TASK ITEM —
Give again, word for word, every line below from the one that has "Can an allocation" through the one that has "2. MongoDB Sharding: As", both included, and no others.

───── DATA RECORDS ─────

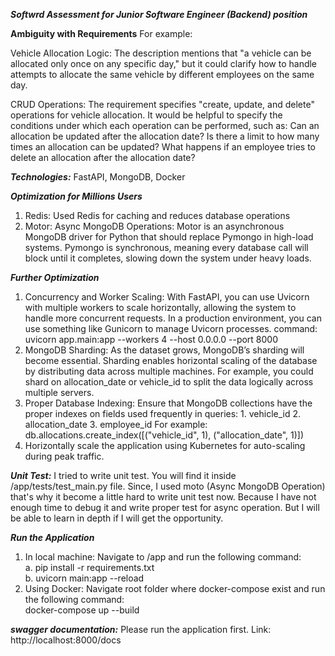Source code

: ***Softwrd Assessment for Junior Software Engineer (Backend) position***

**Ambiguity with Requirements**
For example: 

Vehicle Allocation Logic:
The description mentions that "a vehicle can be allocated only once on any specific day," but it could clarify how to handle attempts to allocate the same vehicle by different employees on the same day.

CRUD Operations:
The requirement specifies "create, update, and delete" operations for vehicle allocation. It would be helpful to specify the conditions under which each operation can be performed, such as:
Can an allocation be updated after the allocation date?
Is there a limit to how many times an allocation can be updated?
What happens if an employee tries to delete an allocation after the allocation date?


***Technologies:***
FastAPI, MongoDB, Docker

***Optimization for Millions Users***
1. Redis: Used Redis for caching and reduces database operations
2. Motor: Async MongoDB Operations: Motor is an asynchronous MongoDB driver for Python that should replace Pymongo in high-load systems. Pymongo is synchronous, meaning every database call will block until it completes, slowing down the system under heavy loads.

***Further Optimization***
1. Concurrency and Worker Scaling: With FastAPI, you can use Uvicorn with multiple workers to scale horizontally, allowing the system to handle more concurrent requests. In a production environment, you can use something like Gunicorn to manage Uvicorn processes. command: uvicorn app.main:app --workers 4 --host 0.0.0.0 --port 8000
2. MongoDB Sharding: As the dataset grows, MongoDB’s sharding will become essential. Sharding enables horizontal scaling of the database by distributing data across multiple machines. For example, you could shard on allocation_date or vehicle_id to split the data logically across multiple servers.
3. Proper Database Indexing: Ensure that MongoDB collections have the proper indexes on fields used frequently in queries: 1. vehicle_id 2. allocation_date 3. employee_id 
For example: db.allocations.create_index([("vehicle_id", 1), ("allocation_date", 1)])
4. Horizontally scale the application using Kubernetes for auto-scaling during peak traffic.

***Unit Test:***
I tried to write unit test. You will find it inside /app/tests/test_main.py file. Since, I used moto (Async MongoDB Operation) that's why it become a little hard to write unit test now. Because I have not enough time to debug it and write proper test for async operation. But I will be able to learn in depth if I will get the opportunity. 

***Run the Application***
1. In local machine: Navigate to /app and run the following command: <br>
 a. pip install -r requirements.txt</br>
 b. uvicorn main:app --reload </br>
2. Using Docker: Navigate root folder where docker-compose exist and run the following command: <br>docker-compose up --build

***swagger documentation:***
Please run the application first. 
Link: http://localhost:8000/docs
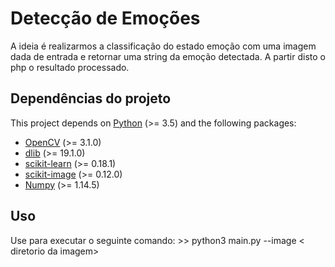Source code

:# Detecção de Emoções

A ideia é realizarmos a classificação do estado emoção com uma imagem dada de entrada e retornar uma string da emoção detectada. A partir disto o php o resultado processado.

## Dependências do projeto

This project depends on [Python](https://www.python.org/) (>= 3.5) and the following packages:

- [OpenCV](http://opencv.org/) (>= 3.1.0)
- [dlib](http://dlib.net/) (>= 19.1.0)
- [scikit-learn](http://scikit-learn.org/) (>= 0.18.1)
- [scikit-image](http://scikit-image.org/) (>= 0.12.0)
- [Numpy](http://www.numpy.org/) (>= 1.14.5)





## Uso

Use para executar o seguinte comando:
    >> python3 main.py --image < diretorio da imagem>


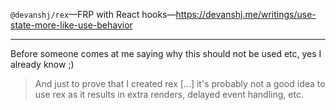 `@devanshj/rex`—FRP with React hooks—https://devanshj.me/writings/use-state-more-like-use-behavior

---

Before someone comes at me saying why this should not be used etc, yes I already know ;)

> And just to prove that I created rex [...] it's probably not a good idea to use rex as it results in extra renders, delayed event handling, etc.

─────

ANSWER TO THIS EXERCISE —
Can an allocation be updated after the allocation date?
Is there a limit to how many times an allocation can be updated?
What happens if an employee tries to delete an allocation after the allocation date?


***Technologies:***
FastAPI, MongoDB, Docker

***Optimization for Millions Users***
1. Redis: Used Redis for caching and reduces database operations
2. Motor: Async MongoDB Operations: Motor is an asynchronous MongoDB driver for Python that should replace Pymongo in high-load systems. Pymongo is synchronous, meaning every database call will block until it completes, slowing down the system under heavy loads.

***Further Optimization***
1. Concurrency and Worker Scaling: With FastAPI, you can use Uvicorn with multiple workers to scale horizontally, allowing the system to handle more concurrent requests. In a production environment, you can use something like Gunicorn to manage Uvicorn processes. command: uvicorn app.main:app --workers 4 --host 0.0.0.0 --port 8000
2. MongoDB Sharding: As the dataset grows, MongoDB’s sharding will become essential. Sharding enables horizontal scaling of the database by distributing data across multiple machines. For example, you could shard on allocation_date or vehicle_id to split the data logically across multiple servers.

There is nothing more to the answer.